While both the nations lock horns, sign multiple treaties and successively violate them, fishermen from the neighboring areas often drift into this zone of conflict. Fishermen, like the silt and alluvium in the area, challenge the idea of boundaries. While cross-border tensions remain unabated, the island continues to disappear as sea-levels rise, eroding and remaking the landscape of the delta. This is not something new or unique to the Bay of Bengal. Landmasses in bays and coastal areas have a different relation with water;[2] the landmass flows, moves, and challenges the fixities of cartography, ownership and territorial sovereignty. In the case of Talpatty/New Moore Island perhaps the rising seas will solve the cross-border conflict of ownership. But the mobility that defines land-water relation in this region has a long and complicated history.
Talpatty Islands makes us aware of the “aquatic reality” of land and its possession.[3] It also attunes us to the fact that the temporality of land as fixed and cartographic, is just one among many. However, it is idea of land as fixed and immobile, rather than moving and seasonal that has been woven into our histories of property, law, and design.
Yet, spaces like Talpatty are what I call temporary landscapes, often also known as char or diara in the region. They are mere moments in the flow of water in a tidal basin. Such moments manifest themselves geographically either as seasonal sedimentations, or sometimes might have a decade-long existence, but chars by nature are not fixed land, and they can move as much as seventy-seven miles from year to year.[4] The temporariness and flux within the landscape challenge the permanence that bolsters our thinking around law, market and design.
How do I define and demarcate this space of sedimentation – of silt and time?
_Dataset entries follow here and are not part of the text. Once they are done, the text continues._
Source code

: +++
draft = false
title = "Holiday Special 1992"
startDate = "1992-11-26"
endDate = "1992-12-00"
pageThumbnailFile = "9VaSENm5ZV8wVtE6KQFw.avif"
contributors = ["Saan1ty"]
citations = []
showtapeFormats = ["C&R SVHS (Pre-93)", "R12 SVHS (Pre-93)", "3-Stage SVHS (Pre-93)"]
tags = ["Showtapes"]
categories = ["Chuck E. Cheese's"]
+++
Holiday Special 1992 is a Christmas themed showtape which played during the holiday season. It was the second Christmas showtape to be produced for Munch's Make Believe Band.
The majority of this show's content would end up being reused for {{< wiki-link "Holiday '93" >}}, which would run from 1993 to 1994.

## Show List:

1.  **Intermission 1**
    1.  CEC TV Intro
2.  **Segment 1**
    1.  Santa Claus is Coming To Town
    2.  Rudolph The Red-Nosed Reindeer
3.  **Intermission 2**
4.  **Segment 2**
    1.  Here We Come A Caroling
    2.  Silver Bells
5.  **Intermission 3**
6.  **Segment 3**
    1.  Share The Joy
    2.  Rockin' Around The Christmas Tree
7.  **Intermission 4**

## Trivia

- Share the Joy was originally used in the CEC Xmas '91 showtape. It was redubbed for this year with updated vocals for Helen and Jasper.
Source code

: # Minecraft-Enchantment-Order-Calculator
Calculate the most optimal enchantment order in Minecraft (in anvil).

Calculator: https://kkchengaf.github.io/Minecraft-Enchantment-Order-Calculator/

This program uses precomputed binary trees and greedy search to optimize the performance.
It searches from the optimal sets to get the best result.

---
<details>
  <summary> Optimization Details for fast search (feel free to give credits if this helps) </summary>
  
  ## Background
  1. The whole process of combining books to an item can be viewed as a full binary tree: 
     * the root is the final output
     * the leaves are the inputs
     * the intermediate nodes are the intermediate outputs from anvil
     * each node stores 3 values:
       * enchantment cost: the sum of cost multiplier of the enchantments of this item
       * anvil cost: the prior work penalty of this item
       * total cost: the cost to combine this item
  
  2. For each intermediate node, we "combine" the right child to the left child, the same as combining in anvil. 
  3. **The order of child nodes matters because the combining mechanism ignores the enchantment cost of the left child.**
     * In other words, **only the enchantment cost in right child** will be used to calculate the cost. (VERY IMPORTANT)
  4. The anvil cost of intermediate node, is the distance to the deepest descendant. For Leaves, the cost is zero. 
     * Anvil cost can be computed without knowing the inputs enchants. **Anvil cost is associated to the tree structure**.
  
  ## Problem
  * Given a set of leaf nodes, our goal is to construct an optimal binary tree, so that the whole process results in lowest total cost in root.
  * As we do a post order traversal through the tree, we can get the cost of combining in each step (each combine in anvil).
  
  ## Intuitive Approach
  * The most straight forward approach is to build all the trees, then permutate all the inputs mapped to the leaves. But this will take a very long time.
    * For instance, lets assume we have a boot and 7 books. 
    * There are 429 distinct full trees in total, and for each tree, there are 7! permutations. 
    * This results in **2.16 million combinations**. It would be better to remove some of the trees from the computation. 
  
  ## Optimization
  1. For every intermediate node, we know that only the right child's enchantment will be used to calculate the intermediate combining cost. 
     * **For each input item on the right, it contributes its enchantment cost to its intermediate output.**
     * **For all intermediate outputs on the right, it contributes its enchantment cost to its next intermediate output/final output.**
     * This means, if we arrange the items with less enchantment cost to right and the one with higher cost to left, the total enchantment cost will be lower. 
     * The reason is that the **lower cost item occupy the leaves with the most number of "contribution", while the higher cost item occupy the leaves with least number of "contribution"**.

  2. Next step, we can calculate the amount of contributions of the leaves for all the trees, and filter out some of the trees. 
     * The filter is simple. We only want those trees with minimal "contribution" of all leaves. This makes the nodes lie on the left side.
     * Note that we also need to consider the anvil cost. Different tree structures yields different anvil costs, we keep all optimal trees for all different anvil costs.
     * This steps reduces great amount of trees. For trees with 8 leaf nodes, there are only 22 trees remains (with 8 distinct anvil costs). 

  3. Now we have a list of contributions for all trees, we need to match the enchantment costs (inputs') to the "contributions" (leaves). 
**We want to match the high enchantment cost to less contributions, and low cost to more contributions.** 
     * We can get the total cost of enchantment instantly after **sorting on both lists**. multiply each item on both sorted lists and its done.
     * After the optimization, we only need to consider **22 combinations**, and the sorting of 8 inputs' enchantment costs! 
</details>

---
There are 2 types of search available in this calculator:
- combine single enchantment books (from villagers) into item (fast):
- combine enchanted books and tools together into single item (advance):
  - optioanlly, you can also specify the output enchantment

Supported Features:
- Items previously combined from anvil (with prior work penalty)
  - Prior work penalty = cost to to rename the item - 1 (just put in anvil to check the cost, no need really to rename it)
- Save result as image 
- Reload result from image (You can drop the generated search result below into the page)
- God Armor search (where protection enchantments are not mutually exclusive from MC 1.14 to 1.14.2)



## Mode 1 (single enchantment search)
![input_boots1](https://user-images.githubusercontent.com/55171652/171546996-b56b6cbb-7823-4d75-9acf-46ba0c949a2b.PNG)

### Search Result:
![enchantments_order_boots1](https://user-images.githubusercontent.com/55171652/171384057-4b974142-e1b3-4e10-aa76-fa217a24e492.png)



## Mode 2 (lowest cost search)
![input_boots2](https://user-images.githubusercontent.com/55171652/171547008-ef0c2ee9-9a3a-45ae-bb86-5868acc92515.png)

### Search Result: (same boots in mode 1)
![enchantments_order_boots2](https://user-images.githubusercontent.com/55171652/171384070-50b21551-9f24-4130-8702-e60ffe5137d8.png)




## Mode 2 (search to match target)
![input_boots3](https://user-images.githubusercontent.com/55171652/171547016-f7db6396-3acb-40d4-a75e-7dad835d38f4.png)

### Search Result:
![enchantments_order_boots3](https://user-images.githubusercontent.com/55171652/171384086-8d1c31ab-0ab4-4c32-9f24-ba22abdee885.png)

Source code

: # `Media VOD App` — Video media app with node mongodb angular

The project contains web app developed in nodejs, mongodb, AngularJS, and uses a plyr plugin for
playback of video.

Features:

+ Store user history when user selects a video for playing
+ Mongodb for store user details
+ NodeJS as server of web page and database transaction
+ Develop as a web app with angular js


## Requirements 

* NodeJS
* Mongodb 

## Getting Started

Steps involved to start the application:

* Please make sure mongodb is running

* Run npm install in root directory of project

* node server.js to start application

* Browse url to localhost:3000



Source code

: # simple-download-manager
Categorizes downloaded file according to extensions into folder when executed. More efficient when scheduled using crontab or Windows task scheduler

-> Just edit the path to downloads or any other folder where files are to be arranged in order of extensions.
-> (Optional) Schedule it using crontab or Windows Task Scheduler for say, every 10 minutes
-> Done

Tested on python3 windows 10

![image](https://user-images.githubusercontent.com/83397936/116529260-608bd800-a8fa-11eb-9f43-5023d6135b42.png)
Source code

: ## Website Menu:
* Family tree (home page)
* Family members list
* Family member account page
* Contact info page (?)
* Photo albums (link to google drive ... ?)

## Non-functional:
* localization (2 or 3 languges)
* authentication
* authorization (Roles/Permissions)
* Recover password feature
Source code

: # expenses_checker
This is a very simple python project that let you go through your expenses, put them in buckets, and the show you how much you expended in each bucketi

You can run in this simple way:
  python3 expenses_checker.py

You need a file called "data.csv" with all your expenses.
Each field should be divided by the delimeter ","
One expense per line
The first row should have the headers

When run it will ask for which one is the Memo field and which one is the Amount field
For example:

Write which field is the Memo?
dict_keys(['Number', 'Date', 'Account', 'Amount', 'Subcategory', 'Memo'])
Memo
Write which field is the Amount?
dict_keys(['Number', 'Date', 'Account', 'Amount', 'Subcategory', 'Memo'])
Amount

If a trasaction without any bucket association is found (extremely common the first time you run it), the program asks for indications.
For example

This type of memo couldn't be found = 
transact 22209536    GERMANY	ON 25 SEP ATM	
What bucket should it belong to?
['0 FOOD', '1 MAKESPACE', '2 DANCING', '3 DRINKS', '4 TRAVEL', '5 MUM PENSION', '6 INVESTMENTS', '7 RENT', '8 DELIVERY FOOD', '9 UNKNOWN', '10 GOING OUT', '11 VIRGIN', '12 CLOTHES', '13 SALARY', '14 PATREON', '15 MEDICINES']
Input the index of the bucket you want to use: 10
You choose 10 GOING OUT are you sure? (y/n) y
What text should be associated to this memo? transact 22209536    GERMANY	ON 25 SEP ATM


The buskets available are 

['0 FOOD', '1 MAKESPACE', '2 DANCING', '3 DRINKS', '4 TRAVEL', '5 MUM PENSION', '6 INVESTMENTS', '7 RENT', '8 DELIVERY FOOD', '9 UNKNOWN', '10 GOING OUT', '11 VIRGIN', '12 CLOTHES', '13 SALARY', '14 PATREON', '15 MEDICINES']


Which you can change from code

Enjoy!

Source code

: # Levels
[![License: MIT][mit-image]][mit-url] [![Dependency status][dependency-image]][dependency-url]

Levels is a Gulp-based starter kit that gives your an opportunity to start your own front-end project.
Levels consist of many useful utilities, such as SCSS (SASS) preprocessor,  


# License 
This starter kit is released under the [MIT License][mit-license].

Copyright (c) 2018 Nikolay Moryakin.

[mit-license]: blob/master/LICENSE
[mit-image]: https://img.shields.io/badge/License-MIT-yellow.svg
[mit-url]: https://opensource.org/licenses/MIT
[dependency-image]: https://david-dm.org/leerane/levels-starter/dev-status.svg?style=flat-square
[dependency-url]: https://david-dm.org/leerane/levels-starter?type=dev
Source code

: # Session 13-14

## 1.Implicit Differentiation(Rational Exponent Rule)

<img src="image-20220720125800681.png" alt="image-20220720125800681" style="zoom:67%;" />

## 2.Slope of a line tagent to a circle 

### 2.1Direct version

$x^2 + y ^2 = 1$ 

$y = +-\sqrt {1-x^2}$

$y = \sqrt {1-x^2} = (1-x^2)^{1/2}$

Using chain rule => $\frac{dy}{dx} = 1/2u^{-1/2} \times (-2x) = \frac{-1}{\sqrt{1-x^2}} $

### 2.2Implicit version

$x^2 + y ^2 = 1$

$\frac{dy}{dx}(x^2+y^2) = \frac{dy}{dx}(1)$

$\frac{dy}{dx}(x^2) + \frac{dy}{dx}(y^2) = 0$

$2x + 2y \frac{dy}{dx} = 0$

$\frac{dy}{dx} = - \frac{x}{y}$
This space stretches from the tip of the Bay of Bengal, also known as Sagar Islands where the early mercantile ships of the monsoon traders from Europe were docked to the city of Calcutta, which grew to become the second capital of the British empire.This envirotechnical space is a veritable “water-machine,” in an increasingly fortified landscape.[5] Yet, unlike other envirotechnical spaces, it is a landscape that has resisted and often overwhelmed hydraulic engineering and fortification technologies, sometimes dramatically, and at other times slowly.[6]
Thus the historical ecology of this aqueous landscape is uncovered by cutting vertically into a century of deposition, revealing the layers of infrastructure “thick with power,” politics, bureaucracy, speculation, legal maneuvering and cultural practices.[7]
Indeed, from the 19th century onwards vast amounts of bureaucratic ink have been spilled in efforts to map this landscape and its seasonal rivers, spill channels, freshes or those spaces that became soaked in water annually.[8] This technology story focuses one of these aspects, namely on how the bureaucratic labor of law had a significant role to play in manufacturing this landscape.
A closer look at a recent aerial photograph reveals a landscape of multiple spatialities. What we see is not merely a technologized landscape, or a hybrid landscape of wetlands and megacity infrastructure. It is a landscape that was produced through a particular legal infrastructure and market logic that are singular to postcolonial cities of the global south. To understand how this came about, we need to turn to some key moments in the nineteenth century.
Limiting the Fluid City
Around 1804-5 the river Hughli started changing in its course as it flowed to the Bay of Bengal. By the 1820s, the Hughli had meandered so far west that it had deposited alluvial land approximately four miles long and roughly half a mile wide along the western banks of Calcutta. The fickle river had rendered irrelevant the existing forms of land and ground measurements conducted in 1797 by the East India Company upon the newly acquired land.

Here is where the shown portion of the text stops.